The book’s strength largely rests is in its meticulous research and the depth of its holistic exploration of food sovereignty. It particularly appealed to me as a text that would be relevant to many of those involved in grassroots movements and decolonial food activism, although some readers may find the book heavy with the language of law, policy, and theory in a way that may not be as approachable to young scholars or those outside of academia or policymaking. As I reflect on this book, I am reminded that the project of food sovereignty is not over, and that it is not the work of academics but the labor of food producers, the storytelling of knowledge holders, and the efforts of organizers that will make this movement successful.
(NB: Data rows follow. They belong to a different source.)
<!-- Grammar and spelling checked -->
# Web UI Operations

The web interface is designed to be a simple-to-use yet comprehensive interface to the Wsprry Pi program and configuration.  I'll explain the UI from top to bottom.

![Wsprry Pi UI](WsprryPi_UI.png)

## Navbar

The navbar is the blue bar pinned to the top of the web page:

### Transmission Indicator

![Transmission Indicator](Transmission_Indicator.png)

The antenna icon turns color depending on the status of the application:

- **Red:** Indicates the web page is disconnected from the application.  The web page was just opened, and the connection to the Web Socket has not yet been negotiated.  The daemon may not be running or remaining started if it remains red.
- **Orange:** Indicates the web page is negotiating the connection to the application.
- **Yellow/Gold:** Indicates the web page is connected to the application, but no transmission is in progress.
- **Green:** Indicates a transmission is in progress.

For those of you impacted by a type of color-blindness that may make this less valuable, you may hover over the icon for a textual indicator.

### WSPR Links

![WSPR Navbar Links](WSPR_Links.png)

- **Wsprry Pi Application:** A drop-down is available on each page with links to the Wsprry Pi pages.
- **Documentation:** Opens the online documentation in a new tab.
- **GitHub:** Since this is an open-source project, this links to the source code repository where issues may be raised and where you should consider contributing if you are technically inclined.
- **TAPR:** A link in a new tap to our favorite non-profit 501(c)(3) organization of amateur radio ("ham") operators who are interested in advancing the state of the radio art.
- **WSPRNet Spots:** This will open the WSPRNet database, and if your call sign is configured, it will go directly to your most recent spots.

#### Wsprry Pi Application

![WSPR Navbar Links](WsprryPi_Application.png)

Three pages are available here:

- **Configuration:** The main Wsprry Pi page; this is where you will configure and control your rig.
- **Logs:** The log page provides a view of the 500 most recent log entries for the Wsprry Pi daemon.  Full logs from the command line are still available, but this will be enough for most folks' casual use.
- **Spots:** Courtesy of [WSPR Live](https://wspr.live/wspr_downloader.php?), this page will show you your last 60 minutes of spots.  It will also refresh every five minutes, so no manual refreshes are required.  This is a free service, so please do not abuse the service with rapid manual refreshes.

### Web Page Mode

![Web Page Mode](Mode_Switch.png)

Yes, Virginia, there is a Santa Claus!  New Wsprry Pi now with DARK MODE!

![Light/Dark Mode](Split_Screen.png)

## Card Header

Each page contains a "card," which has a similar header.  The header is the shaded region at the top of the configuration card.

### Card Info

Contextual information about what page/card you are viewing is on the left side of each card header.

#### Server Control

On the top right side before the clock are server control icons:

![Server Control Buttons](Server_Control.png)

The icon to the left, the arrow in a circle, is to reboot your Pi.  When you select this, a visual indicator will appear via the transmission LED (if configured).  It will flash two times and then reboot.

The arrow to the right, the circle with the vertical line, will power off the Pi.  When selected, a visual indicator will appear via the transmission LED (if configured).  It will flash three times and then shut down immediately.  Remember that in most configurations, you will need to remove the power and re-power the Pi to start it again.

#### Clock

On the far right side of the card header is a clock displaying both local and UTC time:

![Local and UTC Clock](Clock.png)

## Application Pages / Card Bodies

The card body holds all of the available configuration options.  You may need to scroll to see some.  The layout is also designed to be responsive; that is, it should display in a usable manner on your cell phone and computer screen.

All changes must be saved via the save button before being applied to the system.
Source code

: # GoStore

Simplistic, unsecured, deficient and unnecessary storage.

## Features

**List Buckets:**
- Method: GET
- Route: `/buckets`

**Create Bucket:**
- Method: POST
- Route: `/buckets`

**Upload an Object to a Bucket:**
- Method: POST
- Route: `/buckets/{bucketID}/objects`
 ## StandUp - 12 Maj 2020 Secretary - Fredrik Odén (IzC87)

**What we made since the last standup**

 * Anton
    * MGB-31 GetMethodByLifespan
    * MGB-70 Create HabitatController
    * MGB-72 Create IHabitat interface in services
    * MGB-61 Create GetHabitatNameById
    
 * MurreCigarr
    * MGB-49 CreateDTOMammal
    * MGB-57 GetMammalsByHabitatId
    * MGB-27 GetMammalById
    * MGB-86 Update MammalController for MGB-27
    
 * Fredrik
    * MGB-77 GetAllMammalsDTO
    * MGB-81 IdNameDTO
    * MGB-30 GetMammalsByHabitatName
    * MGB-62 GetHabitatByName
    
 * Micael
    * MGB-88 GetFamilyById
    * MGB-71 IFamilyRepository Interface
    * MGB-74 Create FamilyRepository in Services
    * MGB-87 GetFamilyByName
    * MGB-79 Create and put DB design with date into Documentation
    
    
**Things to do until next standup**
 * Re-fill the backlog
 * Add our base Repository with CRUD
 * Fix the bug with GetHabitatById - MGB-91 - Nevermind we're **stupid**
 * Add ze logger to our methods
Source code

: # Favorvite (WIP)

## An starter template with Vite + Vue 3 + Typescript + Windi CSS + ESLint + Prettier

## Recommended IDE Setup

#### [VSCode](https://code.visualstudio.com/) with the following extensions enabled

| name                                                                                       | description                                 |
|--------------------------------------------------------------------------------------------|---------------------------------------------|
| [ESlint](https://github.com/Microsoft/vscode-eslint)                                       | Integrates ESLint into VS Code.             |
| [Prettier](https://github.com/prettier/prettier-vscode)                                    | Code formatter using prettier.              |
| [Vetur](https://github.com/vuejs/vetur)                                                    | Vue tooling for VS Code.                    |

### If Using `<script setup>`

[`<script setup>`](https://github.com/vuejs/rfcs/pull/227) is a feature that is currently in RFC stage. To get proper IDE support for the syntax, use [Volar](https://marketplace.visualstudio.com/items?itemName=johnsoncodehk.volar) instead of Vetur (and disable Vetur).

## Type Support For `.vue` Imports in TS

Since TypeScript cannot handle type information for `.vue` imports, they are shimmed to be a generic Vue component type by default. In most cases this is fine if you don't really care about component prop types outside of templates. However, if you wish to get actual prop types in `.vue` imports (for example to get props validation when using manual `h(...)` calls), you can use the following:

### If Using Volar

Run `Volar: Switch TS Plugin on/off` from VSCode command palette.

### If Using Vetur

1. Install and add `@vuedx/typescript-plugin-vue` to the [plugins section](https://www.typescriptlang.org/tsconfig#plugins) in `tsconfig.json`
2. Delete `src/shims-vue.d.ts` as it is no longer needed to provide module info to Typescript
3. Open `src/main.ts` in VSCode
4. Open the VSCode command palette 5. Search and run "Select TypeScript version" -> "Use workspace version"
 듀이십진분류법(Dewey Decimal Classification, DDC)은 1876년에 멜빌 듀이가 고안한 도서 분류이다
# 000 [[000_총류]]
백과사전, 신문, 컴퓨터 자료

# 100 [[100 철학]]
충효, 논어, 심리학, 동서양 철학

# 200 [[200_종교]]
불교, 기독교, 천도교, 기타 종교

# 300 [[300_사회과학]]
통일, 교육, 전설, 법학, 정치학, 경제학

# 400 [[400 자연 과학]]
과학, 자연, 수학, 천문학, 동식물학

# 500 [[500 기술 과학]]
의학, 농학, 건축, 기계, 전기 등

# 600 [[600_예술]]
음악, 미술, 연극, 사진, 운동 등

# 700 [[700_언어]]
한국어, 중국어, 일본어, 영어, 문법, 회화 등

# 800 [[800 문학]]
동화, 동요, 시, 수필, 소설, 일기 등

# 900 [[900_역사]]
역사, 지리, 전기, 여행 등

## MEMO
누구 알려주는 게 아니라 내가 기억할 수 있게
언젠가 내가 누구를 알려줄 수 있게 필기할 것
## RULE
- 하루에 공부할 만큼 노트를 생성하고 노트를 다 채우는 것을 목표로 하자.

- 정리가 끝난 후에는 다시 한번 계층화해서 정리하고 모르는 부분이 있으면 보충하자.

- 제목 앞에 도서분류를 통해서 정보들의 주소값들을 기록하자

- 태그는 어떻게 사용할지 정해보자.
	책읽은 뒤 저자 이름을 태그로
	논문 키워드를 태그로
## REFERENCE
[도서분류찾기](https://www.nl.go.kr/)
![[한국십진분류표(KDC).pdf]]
The contents of Translating Food Sovereignty, though a trove of information for academics studying food policy, ecology, human rights, and Indigenous studies, are presented in a way that may not be the most accessible to many of those most directly involved in changing our food systems from below, such as small family farmers, migrant workers, chefs, Indigenous communities, and organizations addressing urban food insecurity. Nonetheless, the foundations of food sovereignty research presented in this text are valuable to those in the discipline and add to the existing body of literature on food justice, human rights, and transnational law.

The book itself is also unexpectedly hopeful. I have found that we as social scientists often lament a lack of concrete solutions in texts, and yet, Canfield’s suggestion that we embrace Anna Tsing’s “precarity” (Tsing, 2015, 20) and the metaphor of “patchy hope” feels to me like a solution of sorts, albeit one that challenges us to become more comfortable with the uncomfortable. Patchy hope is described as “hope’s condition of possibility and its limit at the same time,” operating on the “acute awareness of its own limitation” (Tsing et al., 2019, S193). We are encouraged in Translating to ponder how patchiness might provide us with a framework for thinking about future possibilities for transnational governance. This could be a useful exercise for any anthropologist researching in spaces of precarity, which in this day and age, I imagine we all are.

References

Tsing, Anna Lowenhaupt. 2015. The Mushroom at the End of the World: On the Possibility of Life in Capitalist Ruins. Princeton, NJ: Princeton University Press.

Tsing, Anna Lowenhaupt, Andrew S. Mathews, and Nils Bubandt. 2019. “Patchy Anthropocene: Landscape Structure, Multispecies History, and the Retooling of Anthropology—An Introduction to Supplement 20.” Current Anthropology 60(suppl. 20): S186–S197.